What you have to do: Extract each line holding the word "訂單編號" from the entries.

[Dataset records Boundary: Start]

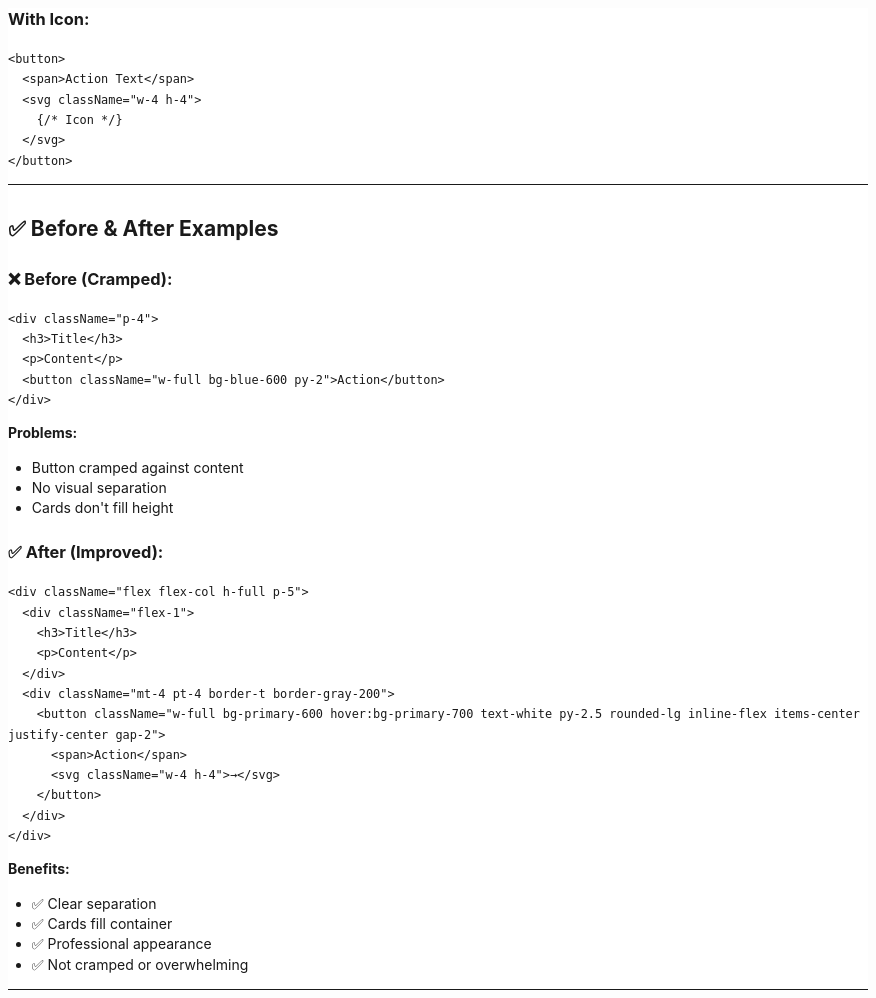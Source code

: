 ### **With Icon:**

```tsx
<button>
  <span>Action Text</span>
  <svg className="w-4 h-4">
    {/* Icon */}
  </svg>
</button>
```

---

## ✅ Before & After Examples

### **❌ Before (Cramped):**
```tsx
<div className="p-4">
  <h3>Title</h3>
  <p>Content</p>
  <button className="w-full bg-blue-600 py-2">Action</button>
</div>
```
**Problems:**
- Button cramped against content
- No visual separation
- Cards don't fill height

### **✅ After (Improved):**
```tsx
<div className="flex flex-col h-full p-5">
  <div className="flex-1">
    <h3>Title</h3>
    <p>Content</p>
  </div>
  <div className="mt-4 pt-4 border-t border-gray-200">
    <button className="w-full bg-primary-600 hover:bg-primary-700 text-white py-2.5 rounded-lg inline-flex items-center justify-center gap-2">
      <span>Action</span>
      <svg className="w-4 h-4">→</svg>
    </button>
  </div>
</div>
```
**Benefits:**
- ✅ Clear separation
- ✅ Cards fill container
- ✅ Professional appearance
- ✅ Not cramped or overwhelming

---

[Dataset records Boundary: End]
[Dataset records Boundary: Start]

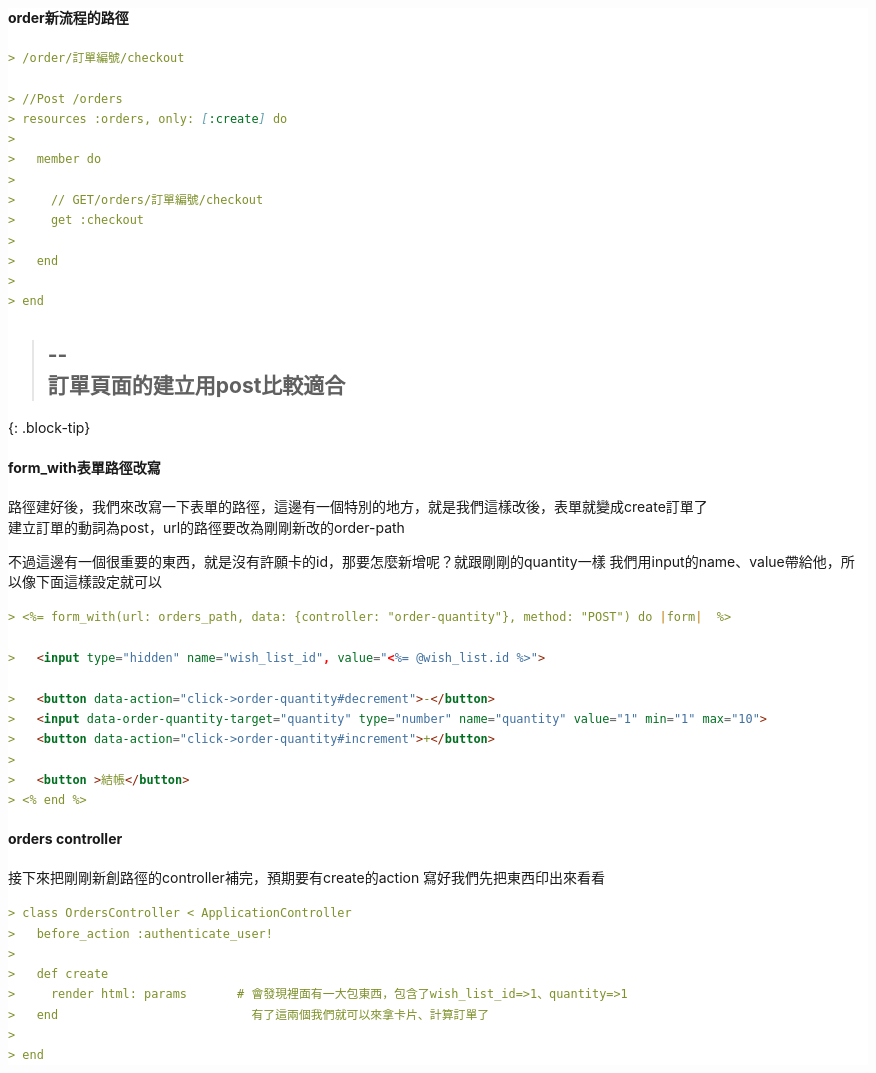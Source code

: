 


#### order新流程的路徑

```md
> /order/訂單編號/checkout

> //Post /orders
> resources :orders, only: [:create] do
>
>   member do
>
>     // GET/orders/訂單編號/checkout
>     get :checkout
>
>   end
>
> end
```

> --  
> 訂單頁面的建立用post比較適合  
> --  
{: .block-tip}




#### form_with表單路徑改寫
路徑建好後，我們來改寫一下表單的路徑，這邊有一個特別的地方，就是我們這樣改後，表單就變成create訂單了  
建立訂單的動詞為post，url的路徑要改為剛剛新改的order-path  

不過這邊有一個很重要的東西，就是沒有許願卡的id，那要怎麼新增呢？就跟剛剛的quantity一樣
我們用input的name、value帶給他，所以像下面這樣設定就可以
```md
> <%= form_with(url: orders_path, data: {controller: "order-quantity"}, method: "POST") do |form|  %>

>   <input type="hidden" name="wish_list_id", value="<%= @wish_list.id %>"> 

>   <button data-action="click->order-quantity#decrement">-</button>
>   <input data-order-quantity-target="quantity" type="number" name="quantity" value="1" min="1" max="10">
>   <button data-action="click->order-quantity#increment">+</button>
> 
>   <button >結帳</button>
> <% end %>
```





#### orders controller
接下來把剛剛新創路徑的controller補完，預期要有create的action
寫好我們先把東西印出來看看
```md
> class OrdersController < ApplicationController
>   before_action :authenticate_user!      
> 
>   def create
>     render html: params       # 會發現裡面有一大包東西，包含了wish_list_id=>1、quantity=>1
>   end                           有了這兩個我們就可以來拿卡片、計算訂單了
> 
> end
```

[Dataset records Boundary: End]

Answer section:
> /order/訂單編號/checkout
>     // GET/orders/訂單編號/checkout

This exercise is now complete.